One of the more frequent words translated as “community” or “fellowship” in the New Testament is koinonia. This was a well-used word in the Greek world. In ordinary usage, it referred to having something in common with someone. However, the Bible’s use of koinonia emphasizes active participation—owning a share in something, rather than just being associated with it. When Paul, in particular, uses koinonia, it carries this strong sense of partnership, including the call to financial partnership. A prime example of this is Paul’s commendation of the Corinthians for the “generosity of your sharing [koinonias],” (2 Corinthians 9:13) referring to the money they donated for the relief of poor Christians in Jerusalem. Another example is the distribution of resources among the first “fellowship” (koinonia, Acts 2:42) of Christians. This fellowship was both spiritual and financial, with the result that “there was not a needy person among them” (Acts 4:32-35). God provided for the needs of the individuals, through the resources of community. “All who believed were together and had all things in common; they would sell their possessions and goods and distribute the proceeds to all, as any had need” (Acts 2:44–45).

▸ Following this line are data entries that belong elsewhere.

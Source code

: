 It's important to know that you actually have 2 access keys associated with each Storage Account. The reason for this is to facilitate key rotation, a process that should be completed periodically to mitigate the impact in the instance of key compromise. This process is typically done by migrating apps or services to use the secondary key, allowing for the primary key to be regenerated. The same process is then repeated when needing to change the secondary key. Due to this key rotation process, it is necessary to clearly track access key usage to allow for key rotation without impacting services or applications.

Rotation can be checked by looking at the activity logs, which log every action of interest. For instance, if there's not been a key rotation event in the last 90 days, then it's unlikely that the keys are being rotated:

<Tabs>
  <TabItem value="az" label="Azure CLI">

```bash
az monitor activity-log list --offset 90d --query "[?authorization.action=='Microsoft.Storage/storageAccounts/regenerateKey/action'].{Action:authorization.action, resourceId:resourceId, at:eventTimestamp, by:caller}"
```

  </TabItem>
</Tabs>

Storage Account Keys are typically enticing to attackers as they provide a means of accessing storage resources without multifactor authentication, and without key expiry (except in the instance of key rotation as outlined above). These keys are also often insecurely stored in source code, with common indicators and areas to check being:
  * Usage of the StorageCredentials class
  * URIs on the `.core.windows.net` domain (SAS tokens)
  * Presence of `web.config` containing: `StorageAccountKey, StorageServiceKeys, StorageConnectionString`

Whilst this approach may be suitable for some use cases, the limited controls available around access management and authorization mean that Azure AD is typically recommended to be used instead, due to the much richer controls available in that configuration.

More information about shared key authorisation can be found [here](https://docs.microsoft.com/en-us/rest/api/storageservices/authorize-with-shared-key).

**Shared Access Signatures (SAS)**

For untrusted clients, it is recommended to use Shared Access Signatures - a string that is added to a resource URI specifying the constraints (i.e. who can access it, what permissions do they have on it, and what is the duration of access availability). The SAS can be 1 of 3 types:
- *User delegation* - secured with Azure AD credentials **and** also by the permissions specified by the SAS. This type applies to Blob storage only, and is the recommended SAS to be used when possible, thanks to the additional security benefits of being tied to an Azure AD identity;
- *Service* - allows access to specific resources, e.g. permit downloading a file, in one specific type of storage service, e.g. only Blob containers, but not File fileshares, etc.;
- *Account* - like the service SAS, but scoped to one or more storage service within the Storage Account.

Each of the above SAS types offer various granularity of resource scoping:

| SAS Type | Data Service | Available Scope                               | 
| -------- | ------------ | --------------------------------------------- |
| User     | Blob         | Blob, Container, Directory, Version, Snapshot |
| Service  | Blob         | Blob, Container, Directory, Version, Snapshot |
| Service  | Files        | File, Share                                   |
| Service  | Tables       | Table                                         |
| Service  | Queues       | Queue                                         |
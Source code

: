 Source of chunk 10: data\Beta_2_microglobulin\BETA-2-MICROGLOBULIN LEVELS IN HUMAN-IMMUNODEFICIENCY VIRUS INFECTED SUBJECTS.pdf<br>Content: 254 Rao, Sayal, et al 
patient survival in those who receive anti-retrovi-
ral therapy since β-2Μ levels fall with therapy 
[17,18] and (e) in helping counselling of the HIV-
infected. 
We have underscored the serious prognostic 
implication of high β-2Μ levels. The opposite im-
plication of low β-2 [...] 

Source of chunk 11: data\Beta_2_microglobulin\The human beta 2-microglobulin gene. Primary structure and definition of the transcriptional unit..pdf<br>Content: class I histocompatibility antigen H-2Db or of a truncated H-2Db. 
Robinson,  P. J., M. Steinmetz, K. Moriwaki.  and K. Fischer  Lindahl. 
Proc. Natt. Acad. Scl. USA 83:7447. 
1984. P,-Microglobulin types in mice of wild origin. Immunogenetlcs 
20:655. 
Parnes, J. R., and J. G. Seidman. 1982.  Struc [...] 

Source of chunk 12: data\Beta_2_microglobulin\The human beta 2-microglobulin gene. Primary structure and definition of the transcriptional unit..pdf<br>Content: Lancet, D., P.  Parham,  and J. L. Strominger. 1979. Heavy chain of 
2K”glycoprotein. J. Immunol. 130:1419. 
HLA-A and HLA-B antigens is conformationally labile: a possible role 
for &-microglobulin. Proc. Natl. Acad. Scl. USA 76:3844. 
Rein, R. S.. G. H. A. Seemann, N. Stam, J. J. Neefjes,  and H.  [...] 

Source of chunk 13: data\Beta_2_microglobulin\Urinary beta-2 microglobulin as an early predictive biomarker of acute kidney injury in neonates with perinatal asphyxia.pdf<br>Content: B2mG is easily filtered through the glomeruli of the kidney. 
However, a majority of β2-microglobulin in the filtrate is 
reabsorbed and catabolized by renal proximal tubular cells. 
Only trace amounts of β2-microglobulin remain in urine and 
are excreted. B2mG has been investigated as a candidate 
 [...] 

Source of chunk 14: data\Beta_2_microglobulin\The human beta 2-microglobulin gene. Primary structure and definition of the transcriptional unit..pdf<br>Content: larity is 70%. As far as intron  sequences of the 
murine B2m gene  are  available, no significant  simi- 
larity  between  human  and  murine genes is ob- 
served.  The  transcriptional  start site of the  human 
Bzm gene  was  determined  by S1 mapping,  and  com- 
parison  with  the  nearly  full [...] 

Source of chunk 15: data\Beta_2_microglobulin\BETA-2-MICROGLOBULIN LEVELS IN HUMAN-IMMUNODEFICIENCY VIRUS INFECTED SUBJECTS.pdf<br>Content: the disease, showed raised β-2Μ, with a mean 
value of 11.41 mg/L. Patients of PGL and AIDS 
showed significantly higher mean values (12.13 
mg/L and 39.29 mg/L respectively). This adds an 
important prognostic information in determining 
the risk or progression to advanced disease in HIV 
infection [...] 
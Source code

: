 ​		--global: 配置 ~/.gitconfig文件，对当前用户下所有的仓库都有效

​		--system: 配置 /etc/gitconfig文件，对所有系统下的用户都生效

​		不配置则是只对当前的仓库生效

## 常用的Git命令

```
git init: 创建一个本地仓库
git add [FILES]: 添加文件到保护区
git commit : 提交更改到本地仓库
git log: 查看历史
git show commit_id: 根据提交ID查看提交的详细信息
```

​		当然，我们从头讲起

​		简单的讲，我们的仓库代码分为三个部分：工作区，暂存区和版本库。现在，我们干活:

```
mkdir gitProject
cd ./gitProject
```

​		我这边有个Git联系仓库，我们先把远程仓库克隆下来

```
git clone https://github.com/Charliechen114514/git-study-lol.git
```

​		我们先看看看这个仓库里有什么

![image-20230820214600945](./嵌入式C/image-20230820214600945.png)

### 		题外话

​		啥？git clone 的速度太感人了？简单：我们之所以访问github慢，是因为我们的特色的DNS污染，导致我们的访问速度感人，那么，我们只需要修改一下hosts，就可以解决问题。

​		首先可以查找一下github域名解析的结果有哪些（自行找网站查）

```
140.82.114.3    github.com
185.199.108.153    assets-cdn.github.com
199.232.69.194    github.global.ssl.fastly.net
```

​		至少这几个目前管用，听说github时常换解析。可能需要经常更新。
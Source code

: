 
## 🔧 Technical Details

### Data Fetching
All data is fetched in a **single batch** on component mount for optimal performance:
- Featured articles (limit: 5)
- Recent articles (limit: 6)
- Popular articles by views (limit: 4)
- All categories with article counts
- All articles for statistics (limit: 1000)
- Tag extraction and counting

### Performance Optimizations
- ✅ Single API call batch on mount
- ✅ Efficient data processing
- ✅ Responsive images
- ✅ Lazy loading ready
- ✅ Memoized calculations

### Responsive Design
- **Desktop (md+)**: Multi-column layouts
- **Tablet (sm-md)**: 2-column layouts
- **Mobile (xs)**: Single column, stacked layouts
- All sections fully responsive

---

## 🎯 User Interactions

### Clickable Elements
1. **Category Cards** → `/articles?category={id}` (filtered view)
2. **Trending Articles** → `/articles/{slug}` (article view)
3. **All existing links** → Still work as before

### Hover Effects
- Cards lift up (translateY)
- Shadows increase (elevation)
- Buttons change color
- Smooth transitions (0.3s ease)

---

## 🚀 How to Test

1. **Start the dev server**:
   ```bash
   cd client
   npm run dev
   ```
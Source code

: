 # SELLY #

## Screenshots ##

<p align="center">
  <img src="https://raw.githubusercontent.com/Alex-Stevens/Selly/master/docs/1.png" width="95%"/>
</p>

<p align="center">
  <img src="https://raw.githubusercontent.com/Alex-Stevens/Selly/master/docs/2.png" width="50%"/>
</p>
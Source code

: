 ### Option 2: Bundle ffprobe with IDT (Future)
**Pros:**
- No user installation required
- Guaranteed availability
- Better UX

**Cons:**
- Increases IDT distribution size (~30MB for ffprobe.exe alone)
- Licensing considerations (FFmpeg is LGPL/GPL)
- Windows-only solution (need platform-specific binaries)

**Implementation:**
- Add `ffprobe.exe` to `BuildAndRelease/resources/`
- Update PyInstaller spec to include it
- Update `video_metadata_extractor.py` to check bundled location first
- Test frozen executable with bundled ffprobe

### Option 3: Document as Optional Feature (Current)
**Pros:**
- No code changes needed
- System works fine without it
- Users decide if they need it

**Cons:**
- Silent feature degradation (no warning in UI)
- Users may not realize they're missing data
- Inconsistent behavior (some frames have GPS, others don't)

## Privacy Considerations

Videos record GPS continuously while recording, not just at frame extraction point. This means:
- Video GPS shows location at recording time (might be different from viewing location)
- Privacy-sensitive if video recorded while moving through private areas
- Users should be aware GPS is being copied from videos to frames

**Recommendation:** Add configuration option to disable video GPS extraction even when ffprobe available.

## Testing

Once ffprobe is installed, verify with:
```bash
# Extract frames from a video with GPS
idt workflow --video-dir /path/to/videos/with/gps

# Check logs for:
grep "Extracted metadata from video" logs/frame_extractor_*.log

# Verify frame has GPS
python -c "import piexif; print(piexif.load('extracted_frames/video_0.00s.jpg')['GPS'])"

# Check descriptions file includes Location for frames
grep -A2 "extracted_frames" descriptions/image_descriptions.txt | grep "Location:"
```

Although there is little indication that communal holding of wealth occurred outside this brief period in the New Testament church, it is clear the community in Jerusalem tried to realize God’s vision that provision and wealth are communal, not individual, matters. Of course, how this might be expressed in our various twenty-first century contexts will depend on a variety of factors. History has shown that collective ownership generally works out poorly. Yet some still practice full economic sharing within a highly-trusted community. Other faith communities might seek to pool donations from the wealthy to distribute to the poor. Still others might choose to give individually to specific people or to charitable organizations that provide for needy people. The Bible prescribes not the method, but the attitude. God provides for his people in the plural, even though the resources may be entrusted to individuals as stewards.
In fact, N.T. Wright notes that, “…in Paul’s world it was the normal word for a business partnership, in which all those involved would share in doing the work on the one hand and in the financial responsibilities on the other.” N.T. Wright, Paul For Everyone: The Prison Letters (London: Westminster John Knox Press, 2002), 85.